It is also possible to use higher order polynomials in GW analysis. A third order polynomial fit has been used in different geolocational radiosonde observations to define atmospheric background. For example, Koushik et al. (2019) reported inertia gravity waves in the lower stratosphere using radiosonde from the measurement of vertical profiles of temperature, ozone, zonal wind, and meridional wind. A wavelet analysis (Section 2.6) was applied to the retrieved perturbed quantities in order to characterize GWs.

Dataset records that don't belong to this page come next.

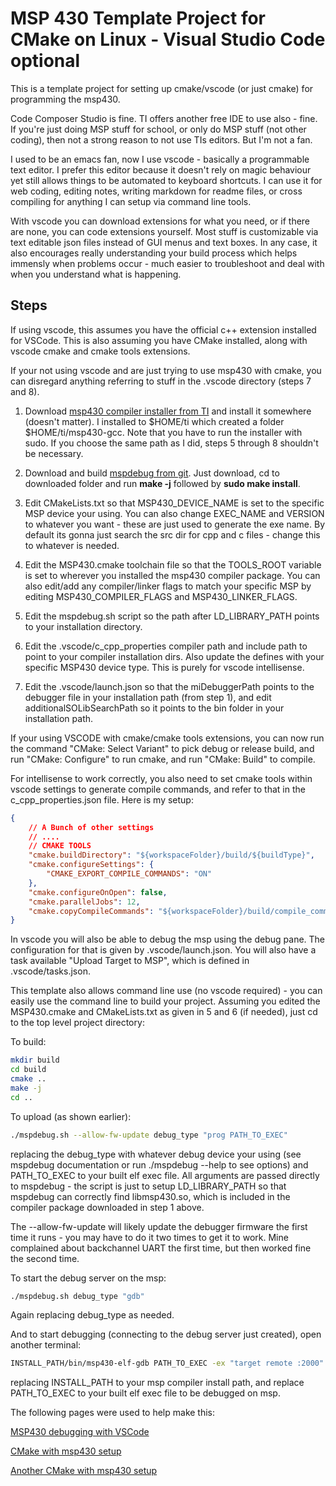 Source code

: # MSP 430 Template Project for CMake on Linux - Visual Studio Code optional

This is a template project for setting up cmake/vscode (or just cmake) for programming the msp430.

Code Composer Studio is fine. TI offers another free IDE to use also - fine. If you're just doing MSP stuff for school, or only do MSP stuff (not other coding), then not a strong reason to not use TIs editors. But I'm not a fan.

I used to be an emacs fan, now I use vscode - basically a programmable text editor. I prefer this editor because it doesn't rely on magic behaviour yet still allows things to be automated to keyboard shortcuts. I can use it for web coding, editing notes, writing markdown for readme files, or cross compiling for anything I can setup via command line tools.

With vscode you can download extensions for what you need, or if there are none, you can code extensions yourself. Most stuff is customizable via text editable json files instead of GUI menus and text boxes. In any case, it also encourages really understanding your build process which helps immensly when problems occur - much easier to troubleshoot and deal with when you understand what is happening.

## Steps

If using vscode, this assumes you have the official c++ extension installed for VSCode. This is also assuming you have CMake installed, along with vscode cmake and cmake tools extensions.

If your not using vscode and are just trying to use msp430 with cmake, you can disregard anything referring to stuff in the .vscode directory (steps 7 and 8).

1) Download [msp430 compiler installer from TI](https://www.ti.com/tool/MSP430-GCC-OPENSOURCE) and install it somewhere (doesn't matter). I installed to $HOME/ti which created a folder $HOME/ti/msp430-gcc. Note that you have to run the installer with sudo. If you choose the same path as I did, steps 5 through 8 shouldn't be necessary.

2) Download and build [mspdebug from git](https://github.com/dlbeer/mspdebug). Just download, cd to downloaded folder and run **make -j** followed by **sudo make install**.

3) Edit CMakeLists.txt so that MSP430_DEVICE_NAME is set to the specific MSP device your using. You can also change EXEC_NAME and VERSION to whatever you want - these are just used to generate the exe name. By default its gonna just search the src dir for cpp and c files - change this to whatever is needed.

4) Edit the MSP430.cmake toolchain file so that the TOOLS_ROOT variable is set to wherever you installed the msp430 compiler package. You can also edit/add any compiler/linker flags to match your specific MSP by editing MSP430_COMPILER_FLAGS and MSP430_LINKER_FLAGS.

5) Edit the mspdebug.sh script so the path after LD_LIBRARY_PATH points to your installation directory.

6) Edit the .vscode/c_cpp_properties compiler path and include path to point to your compiler installation dirs. Also update the defines with your specific MSP430 device type. This is purely for vscode intellisense.

7) Edit the .vscode/launch.json so that the miDebuggerPath points to the debugger file in your installation path (from step 1), and edit additionalSOLibSearchPath so it points to the bin folder in your installation path.

If your using VSCODE with cmake/cmake tools extensions, you can now run the command "CMake: Select Variant" to pick debug or release build, and run "CMake: Configure" to run cmake, and run "CMake: Build" to compile.

For intellisense to work correctly, you also need to set cmake tools within vscode settings to generate compile commands, and refer to that in the c_cpp_properties.json file. Here is my setup:
```json
{
    // A Bunch of other settings
    // ....
    // CMAKE TOOLS
    "cmake.buildDirectory": "${workspaceFolder}/build/${buildType}",
    "cmake.configureSettings": {
        "CMAKE_EXPORT_COMPILE_COMMANDS": "ON"
    },
    "cmake.configureOnOpen": false,
    "cmake.parallelJobs": 12,
    "cmake.copyCompileCommands": "${workspaceFolder}/build/compile_commands.json"
}
```

In vscode you will also be able to debug the msp using the debug pane. The configuration for that is given by .vscode/launch.json. You will also have a task available "Upload Target to MSP", which is defined in .vscode/tasks.json.

This template also allows command line use (no vscode required) - you can easily use the command line to build your project. Assuming you edited the MSP430.cmake and CMakeLists.txt as given in 5 and 6 (if needed), just cd to the top level project directory:

To build:
```bash
mkdir build
cd build
cmake ..
make -j
cd ..
```

To upload (as shown earlier):
```bash
./mspdebug.sh --allow-fw-update debug_type "prog PATH_TO_EXEC"
```
replacing the debug_type with whatever debug device your using (see mspdebug documentation or run ./mspdebug --help to see options) and PATH_TO_EXEC to your built elf exec file. All arguments are passed directly to mspdebug - the script is just to setup LD_LIBRARY_PATH so that mspdebug can correctly find libmsp430.so, which is included in the compiler package downloaded in step 1 above.

The --allow-fw-update will likely update the debugger firmware the first time it runs - you may have to do it two times to get it to work. Mine complained about backchannel UART the first time, but then worked fine the second time.

To start the debug server on the msp:
```bash
./mspdebug.sh debug_type "gdb"
```

Again replacing debug_type as needed.

And to start debugging (connecting to the debug server just created), open another terminal:
```bash
INSTALL_PATH/bin/msp430-elf-gdb PATH_TO_EXEC -ex "target remote :2000"
```

replacing INSTALL_PATH to your msp compiler install path, and replace PATH_TO_EXEC to your built elf exec file to be debugged on msp.

The following pages were used to help make this:

[MSP430 debugging with VSCode](https://minkbot.blogspot.com/2019/03/vscode-and-msp430-debugging.html)

[CMake with msp430 setup](https://github.com/descampsa/msp430-cmake)

[Another CMake with msp430 setup](https://github.com/AlexanderSidorenko/msp-cmake)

To investigate the applicability of limited angle tomography in GW research by using GLORIA limb sounder, Krisch et al. (2017) used a one-dimensional Savitzky–Golay filter (Savitzky and Golay, 1964) to determine the atmospheric background. This technique applies a cubic polynomial fit in a small subset of data and continues this process to the next subsets to smooth the data and eventually create the background planetary scale wave shapes. They applied this filter onto 25 vertical and 60 horizontal neighboring points in all three spatial directions. In this technique, they have been able to separate the waves having horizontal wavelengths of ∼ 750 km and vertical wavelengths of ∼ 3 km. The use of this filter has also been seen in the work by He et al. (2020). They stated the complete gravity wave spectrum characteristics that were obtained from three consecutive stages of balloon movement for the first time.

A fourth order polynomial fit was used to examine the properties of inertia gravity waves in the lower stratosphere using high resolution Omega-sonde ozone soundings (Guest et al., 2000). They fitted the polynomial to zonal wind and temperature measurements over the intervals of 0–9 km and 12–30 km. The difference between soundings and the background profiles defines the wave field which can be filtered out by using a Fourier transform to remove the very high or very low frequency oscillations. Dutta et al. (2017) reported the use of different order polynomial fits (2–9) as the background on observed instantaneous wind profiles by global positioning system radiosondes over Hyderabad (17.4°N, 78.5°E). They observed the difference of wave parameters calculated by varying order of polynomials, and found reasonably reduced difference when a “Butterworth” filter was applied to extract inertia gravity wave components.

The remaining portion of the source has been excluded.